> TASK STATEMENT: The lines to be copied are those below that contain "https".

> RECORDS FOR THE TASK:
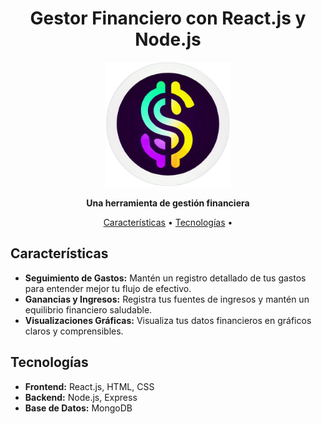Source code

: <h1 align="center">Gestor Financiero con React.js y Node.js</h1>

<p align="center">
  <img src="./frontend/public/logo.png" alt="Logo de la Aplicación" width="200"/>
</p>

<p align="center">
  <strong>Una herramienta de gestión financiera</strong>
</p>

<p align="center">
  <a href="#características">Características</a> •
  <a href="#tecnologías">Tecnologías</a> •
</p>

## Características

- **Seguimiento de Gastos:** Mantén un registro detallado de tus gastos para entender mejor tu flujo de efectivo.
- **Ganancias y Ingresos:** Registra tus fuentes de ingresos y mantén un equilibrio financiero saludable.
- **Visualizaciones Gráficas:** Visualiza tus datos financieros en gráficos claros y comprensibles.

## Tecnologías

- **Frontend:** React.js, HTML, CSS
- **Backend:** Node.js, Express
- **Base de Datos:** MongoDB
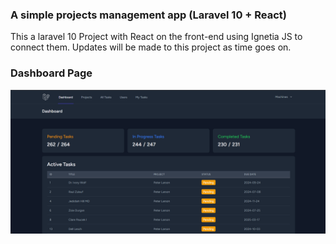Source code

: ### A simple projects management app (Laravel 10 + React)

This a laravel 10 Project with React on the front-end using Ignetia JS to connect them.
Updates will be made to this project as time goes on.


### Dashboard Page
![img.png](img.png)
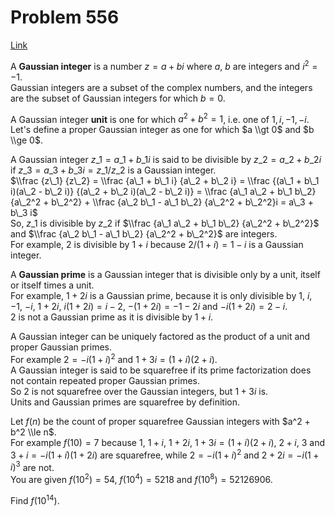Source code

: # Problem 556

[Link](https://projecteuler.net/problem=556)

A **Gaussian integer** is a number $z = a + bi$ where $a$, $b$ are integers and $i^2 = -1$.  
Gaussian integers are a subset of the complex numbers, and the integers are the subset of Gaussian integers for which $b = 0$.

A Gaussian integer **unit** is one for which $a^2 + b^2 = 1$, i.e. one of $1, i, -1, -i$.  
Let's define a proper Gaussian integer as one for which $a \\gt 0$ and $b \\ge 0$.

A Gaussian integer $z\_1 = a\_1 + b\_1 i$ is said to be divisible by $z\_2 = a\_2 + b\_2 i$ if $z\_3 = a\_3 + b\_3 i = z\_1 / z\_2$ is a Gaussian integer.  
$\\frac {z\_1} {z\_2} = \\frac {a\_1 + b\_1 i} {a\_2 + b\_2 i} = \\frac {(a\_1 + b\_1 i)(a\_2 - b\_2 i)} {(a\_2 + b\_2 i)(a\_2 - b\_2 i)} = \\frac {a\_1 a\_2 + b\_1 b\_2} {a\_2^2 + b\_2^2} + \\frac {a\_2 b\_1 - a\_1 b\_2} {a\_2^2 + b\_2^2}i = a\_3 + b\_3 i$  
So, $z\_1$ is divisible by $z\_2$ if $\\frac {a\_1 a\_2 + b\_1 b\_2} {a\_2^2 + b\_2^2}$ and $\\frac {a\_2 b\_1 - a\_1 b\_2} {a\_2^2 + b\_2^2}$ are integers.  
For example, $2$ is divisible by $1 + i$ because $2/(1 + i) = 1 - i$ is a Gaussian integer.

A **Gaussian prime** is a Gaussian integer that is divisible only by a unit, itself or itself times a unit.  
For example, $1 + 2i$ is a Gaussian prime, because it is only divisible by $1$, $i$, $-1$, $-i$, $1 + 2i$, $i(1 + 2i) = i - 2$, $-(1 + 2i) = -1 - 2i$ and $-i(1 + 2i) = 2 - i$.  
$2$ is not a Gaussian prime as it is divisible by $1 + i$.

A Gaussian integer can be uniquely factored as the product of a unit and proper Gaussian primes.  
For example $2 = -i(1 + i)^2$ and $1 + 3i = (1 + i)(2 + i)$.  
A Gaussian integer is said to be squarefree if its prime factorization does not contain repeated proper Gaussian primes.  
So $2$ is not squarefree over the Gaussian integers, but $1 + 3i$ is.  
Units and Gaussian primes are squarefree by definition.

Let $f(n)$ be the count of proper squarefree Gaussian integers with $a^2 + b^2 \\le n$.  
For example $f(10) = 7$ because $1$, $1 + i$, $1 + 2i$, $1 + 3i = (1 + i)(2 + i)$, $2 + i$, $3$ and $3 + i = -i(1 + i)(1 + 2i)$ are squarefree, while $2 = -i(1 + i)^2$ and $2 + 2i = -i(1 + i)^3$ are not.  
You are given $f(10^2) = 54$, $f(10^4) = 5218$ and $f(10^8) = 52126906$.

Find $f(10^{14})$.
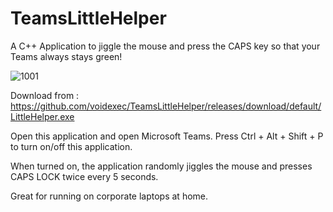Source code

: # TeamsLittleHelper
A C++ Application to jiggle the mouse and press the CAPS key so that your Teams always stays green!

![1001](https://github.com/user-attachments/assets/835a8fb1-4a4a-4564-b5d6-db0fb6427f7e)

Download from : https://github.com/voidexec/TeamsLittleHelper/releases/download/default/LittleHelper.exe

Open this application and open Microsoft Teams. Press Ctrl + Alt + Shift + P to turn on/off this application.

When turned on, the application randomly jiggles the mouse and presses CAPS LOCK twice every 5 seconds.

Great for running on corporate laptops at home.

> PROBLEM SOLUTION:
[Link](https://projecteuler.net/problem=556)
![1001](https://github.com/user-attachments/assets/835a8fb1-4a4a-4564-b5d6-db0fb6427f7e)
Download from : https://github.com/voidexec/TeamsLittleHelper/releases/download/default/LittleHelper.exe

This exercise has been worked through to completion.